Cut a ring of silicone for a nice anti-slip, anti-crush ring for fibreglass poles.


You can alternatively buy special jubilee clips from Spider Beam, which are fairly reasonably priced and hence qualify for inclusion on the blog!

Oh, and if you want a good source of very high quality hand-operated butterfly type jubilee clips, you can buy as many or as little as you want from this fine store in the UK.  After several months of high winds and salt-laden air, I can't see any hint yet of rust.  Other standard clips turn to dust unless coated with grease.


Thursday 16 May 2013

6m, 50MHz 'Magic Band' Livens Up!

I noted a few days ago that 6m sporadic E was livening up, and now it's a near-daily occurrence (mid May).

Regular readers may recall I tried to build a convoluted loop for 15m some time ago, which initially was a disappointment but on re-examination, worked just fine.  It wasn't an antenna that I was using much, though, so recycling time was around again!

So I had the support structure made of the old 15m beam PVC lying around (as you can see from the algae in the photo!)  I decided these were ideal to run a full wave loop for the 6m band, approximating a circle and so having a greater capture area than any other shape.  I threw together a reflector to make a 2-element beam yielding perhaps as much as 7dBi gain.  The spreader elements are hooked up to the boom using cable ties, as it's a purely seasonal antenna, for me at least, so can be pulled apart very easily later.  I melted holes using 3/4" copper tube in a blowtorch, and then glued PVC support cross arms to which the main elements are attached.

Runs beautifully at 1:1.2 SWR.  All-PVC construction, including the 36"-long boom.  This was spare material; I recommend you use fibreglass spreaders for your antenna, as PVC deteriorates in sunlight.

I later found the PVC, having lain outdoors for nearly two years, had become brittle and prone to breakage; the tee and elbow bends are particularly badly affected.  I've since remade the antenna with an aluminium tube boom and metal brackets (exhaust clamp and 90 degree aluminium type) supporting light fibreglass spreaders - the bottom sections of 3m poles are ideally sized and of the right strength for this quad.

That's much better!  Fibreglass spreaders and exhaust clamp/angled aluminium supports on an aluminium boom.  It catches very little wind and so is extremely robust.

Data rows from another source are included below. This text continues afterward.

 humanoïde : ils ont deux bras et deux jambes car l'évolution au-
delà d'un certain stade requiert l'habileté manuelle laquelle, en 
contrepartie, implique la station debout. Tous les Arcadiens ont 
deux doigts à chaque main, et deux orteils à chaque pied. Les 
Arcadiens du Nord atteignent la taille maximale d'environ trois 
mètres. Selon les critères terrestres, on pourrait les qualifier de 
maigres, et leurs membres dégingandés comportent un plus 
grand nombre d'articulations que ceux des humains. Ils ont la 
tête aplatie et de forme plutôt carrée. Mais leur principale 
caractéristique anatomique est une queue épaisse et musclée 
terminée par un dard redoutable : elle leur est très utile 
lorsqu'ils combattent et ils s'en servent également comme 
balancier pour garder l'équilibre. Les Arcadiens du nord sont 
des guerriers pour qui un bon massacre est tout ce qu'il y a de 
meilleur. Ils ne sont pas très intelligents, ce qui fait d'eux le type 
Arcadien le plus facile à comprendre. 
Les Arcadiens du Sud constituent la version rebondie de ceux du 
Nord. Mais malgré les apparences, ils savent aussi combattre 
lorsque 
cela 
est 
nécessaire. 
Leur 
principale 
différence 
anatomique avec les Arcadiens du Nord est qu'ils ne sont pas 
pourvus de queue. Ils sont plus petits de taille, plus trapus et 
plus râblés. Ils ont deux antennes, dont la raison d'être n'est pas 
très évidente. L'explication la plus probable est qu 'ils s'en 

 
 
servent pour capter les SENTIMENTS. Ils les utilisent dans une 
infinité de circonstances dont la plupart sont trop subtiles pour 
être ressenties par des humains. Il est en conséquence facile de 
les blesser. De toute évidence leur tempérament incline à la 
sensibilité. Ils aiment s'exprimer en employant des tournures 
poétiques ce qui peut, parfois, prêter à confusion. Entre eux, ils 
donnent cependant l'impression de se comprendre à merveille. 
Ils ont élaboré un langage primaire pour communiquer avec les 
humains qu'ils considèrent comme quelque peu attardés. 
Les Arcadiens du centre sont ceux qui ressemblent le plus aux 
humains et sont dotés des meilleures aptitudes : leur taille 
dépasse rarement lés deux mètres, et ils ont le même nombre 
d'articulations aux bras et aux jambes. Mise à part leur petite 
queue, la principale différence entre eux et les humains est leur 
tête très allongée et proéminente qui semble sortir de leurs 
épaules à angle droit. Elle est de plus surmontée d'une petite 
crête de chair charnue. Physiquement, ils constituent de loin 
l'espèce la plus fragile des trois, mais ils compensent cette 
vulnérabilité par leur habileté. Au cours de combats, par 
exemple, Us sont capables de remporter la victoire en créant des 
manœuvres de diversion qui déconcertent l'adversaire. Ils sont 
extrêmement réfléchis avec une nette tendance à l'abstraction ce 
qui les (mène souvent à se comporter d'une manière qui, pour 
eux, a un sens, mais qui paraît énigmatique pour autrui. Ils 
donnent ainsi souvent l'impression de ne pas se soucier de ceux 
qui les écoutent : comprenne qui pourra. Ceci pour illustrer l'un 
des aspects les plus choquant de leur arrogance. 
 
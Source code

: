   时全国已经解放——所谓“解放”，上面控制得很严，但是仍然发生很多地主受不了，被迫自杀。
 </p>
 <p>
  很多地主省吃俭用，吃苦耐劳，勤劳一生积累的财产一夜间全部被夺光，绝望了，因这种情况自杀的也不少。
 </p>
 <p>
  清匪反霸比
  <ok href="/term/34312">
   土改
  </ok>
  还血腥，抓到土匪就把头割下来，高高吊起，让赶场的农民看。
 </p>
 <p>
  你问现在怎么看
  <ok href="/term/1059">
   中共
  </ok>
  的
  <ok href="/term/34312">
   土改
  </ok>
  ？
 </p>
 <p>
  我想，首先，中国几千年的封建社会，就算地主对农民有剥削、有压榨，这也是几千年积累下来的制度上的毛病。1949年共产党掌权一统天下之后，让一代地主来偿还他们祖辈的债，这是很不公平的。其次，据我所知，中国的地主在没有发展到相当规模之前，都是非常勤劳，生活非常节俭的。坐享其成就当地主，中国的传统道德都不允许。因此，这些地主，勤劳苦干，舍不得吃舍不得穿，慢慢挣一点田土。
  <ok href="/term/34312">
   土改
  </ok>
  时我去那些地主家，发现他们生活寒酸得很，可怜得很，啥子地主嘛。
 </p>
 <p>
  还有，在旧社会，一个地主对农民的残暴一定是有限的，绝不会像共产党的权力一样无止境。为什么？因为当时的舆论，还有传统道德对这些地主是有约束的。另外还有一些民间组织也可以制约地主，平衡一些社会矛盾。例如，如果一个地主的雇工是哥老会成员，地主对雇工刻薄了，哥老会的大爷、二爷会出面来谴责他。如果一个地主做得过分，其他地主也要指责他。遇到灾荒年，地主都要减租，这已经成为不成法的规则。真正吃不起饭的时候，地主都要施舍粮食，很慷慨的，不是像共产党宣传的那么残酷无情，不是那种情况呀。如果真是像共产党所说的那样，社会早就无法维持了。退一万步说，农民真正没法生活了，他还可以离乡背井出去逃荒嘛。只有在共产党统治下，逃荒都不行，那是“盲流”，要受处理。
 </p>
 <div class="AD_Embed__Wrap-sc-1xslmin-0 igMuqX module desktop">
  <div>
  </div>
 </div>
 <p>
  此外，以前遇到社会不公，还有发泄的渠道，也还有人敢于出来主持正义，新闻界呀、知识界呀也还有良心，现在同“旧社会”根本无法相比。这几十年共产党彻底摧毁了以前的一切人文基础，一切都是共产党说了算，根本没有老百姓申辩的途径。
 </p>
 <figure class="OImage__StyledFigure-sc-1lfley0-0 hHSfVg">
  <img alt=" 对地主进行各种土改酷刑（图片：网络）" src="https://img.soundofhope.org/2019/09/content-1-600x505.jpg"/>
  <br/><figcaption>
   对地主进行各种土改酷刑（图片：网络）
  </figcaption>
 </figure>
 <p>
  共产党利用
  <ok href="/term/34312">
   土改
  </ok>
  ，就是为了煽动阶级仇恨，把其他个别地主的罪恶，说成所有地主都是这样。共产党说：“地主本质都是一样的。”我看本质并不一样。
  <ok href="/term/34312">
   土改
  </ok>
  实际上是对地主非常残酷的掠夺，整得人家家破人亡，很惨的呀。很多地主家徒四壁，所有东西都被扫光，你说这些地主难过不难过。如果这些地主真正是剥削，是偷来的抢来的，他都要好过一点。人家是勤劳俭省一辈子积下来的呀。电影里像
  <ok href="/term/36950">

I referred to this fine site, and by keeping to the measurements for the two element version (plus the 'extra ' bits for trimming) indicated there, I found I had an SWR of 1:1.2 without any cutting or adding at all.  How often does that happen?  Connection is via a quarter-wave stub (allow for the velocity factor, assumed to be 0.66 here) and then to normal 50-ohm coax; again, the stub measurement is correct on the site link above.  A ferrite or air-wound balun is needed (air wound is fine in most cases).

The image below is detail of the bracket and aluminium spreader supports.  It's easy to do, but positioning the bracket is a bit of a brain scrambler in that you have to incorporate an offset due to the fact the 90 degree aluminium passes on the outside of the boom, not though it.  You can only realise and deal with this fully in the flesh.  When I was done, I drilled a single hole to join the two supports at the centre with a single stainless bolt and nylock nut, making the whole thing more stable.  You can use good quality cable ties or jubilee (hose) clips to secure the fibreglass arms; I prefer cable ties for their ease and lack of rust!



UPDATE ON PERFORMANCE.

In the few days since making this beam, I've worked all over Europe and into Iceland on 6m sporadic E using no more than 100W SSB and some 25W PSK-31.  I am very happy indeed with the antenna, not least because it cost me virtually nothing!  Please don't make your antenna out of PVC because it, and especially the connecting bits, becomes surprisingly brittle after a while outdoors.

A year on, and having lain on the ground over the wettest winter on record, I've just reinstalled the beam for the 2014 Es season.  I replaced the junk RG58U with RG213 (don't forget enough coax to make 4-5 turns for a choke balun!), and connected-up.  Result?  The SWR had gone to 1:1.5, but that was only because I had a wire 6m beam nearby.  Pulling that and a 2m antenna down restored a 1:1 SWR and it's currently WSPRing as I write. 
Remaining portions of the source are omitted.